• **Aim of the exercise**: In the records, find each line where "página" occurs, and copy it.

Stored data entries
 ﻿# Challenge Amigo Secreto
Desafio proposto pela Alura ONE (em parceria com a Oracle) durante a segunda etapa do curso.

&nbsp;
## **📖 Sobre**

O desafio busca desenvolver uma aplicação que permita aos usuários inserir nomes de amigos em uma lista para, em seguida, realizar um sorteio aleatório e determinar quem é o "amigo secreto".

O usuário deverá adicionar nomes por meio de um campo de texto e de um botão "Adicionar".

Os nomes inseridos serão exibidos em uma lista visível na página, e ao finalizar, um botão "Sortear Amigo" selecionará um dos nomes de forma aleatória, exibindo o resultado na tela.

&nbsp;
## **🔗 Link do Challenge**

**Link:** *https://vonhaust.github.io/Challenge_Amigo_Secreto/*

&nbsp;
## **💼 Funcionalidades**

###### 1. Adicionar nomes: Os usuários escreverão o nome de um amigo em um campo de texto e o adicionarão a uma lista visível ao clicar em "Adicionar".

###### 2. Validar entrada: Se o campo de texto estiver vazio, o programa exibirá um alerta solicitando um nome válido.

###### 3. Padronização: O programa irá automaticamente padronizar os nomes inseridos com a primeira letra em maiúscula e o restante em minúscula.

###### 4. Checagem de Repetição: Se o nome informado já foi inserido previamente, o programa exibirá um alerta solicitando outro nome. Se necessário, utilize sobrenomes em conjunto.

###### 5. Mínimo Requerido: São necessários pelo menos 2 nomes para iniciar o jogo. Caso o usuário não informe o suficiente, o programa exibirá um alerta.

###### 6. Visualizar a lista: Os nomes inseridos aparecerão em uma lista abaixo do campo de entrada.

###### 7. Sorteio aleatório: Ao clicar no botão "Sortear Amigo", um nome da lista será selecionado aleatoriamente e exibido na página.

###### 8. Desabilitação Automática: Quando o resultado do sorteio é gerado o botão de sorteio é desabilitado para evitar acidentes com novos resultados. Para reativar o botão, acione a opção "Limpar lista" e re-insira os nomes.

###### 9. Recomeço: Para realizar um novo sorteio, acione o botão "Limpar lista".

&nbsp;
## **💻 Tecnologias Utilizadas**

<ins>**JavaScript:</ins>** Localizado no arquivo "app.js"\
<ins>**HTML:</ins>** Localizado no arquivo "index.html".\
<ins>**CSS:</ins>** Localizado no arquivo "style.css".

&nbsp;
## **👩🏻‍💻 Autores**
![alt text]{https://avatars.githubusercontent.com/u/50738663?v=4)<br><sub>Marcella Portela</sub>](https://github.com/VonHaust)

...

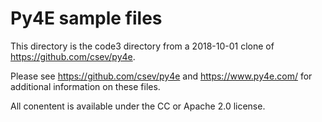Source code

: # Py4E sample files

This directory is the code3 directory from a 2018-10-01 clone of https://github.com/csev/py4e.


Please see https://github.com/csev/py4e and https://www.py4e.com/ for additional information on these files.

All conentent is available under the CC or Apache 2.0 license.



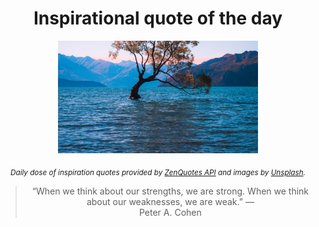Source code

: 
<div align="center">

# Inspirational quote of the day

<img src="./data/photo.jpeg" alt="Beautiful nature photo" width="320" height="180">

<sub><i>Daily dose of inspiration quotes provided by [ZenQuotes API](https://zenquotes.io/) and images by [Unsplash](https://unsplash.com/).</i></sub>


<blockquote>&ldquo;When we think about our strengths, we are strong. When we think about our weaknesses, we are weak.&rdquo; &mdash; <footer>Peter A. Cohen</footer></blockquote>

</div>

* * *

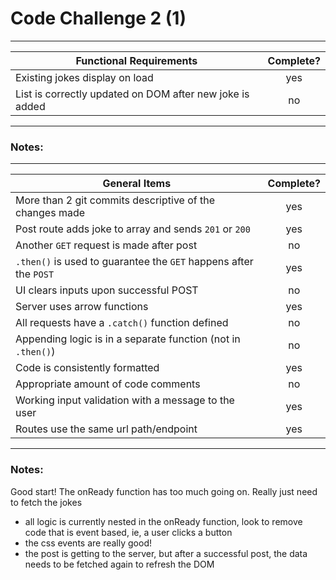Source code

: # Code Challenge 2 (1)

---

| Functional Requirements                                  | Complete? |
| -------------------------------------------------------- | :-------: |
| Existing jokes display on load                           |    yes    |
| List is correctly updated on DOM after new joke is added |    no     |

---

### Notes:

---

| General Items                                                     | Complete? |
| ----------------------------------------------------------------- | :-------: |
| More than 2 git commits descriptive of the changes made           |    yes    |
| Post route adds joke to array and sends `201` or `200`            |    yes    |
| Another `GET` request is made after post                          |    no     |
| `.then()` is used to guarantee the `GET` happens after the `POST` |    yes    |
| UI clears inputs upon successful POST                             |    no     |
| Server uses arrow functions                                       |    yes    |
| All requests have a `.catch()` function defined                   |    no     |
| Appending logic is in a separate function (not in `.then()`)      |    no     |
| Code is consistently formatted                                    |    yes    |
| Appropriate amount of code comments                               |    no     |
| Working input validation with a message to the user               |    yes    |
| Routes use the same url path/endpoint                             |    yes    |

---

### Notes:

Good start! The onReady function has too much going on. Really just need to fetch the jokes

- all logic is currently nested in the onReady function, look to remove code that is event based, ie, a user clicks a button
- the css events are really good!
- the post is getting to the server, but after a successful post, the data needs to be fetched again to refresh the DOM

• **Output for this task**:
Os nomes inseridos serão exibidos em uma lista visível na página, e ao finalizar, um botão "Sortear Amigo" selecionará um dos nomes de forma aleatória, exibindo o resultado na tela.
###### 7. Sorteio aleatório: Ao clicar no botão "Sortear Amigo", um nome da lista será selecionado aleatoriamente e exibido na página.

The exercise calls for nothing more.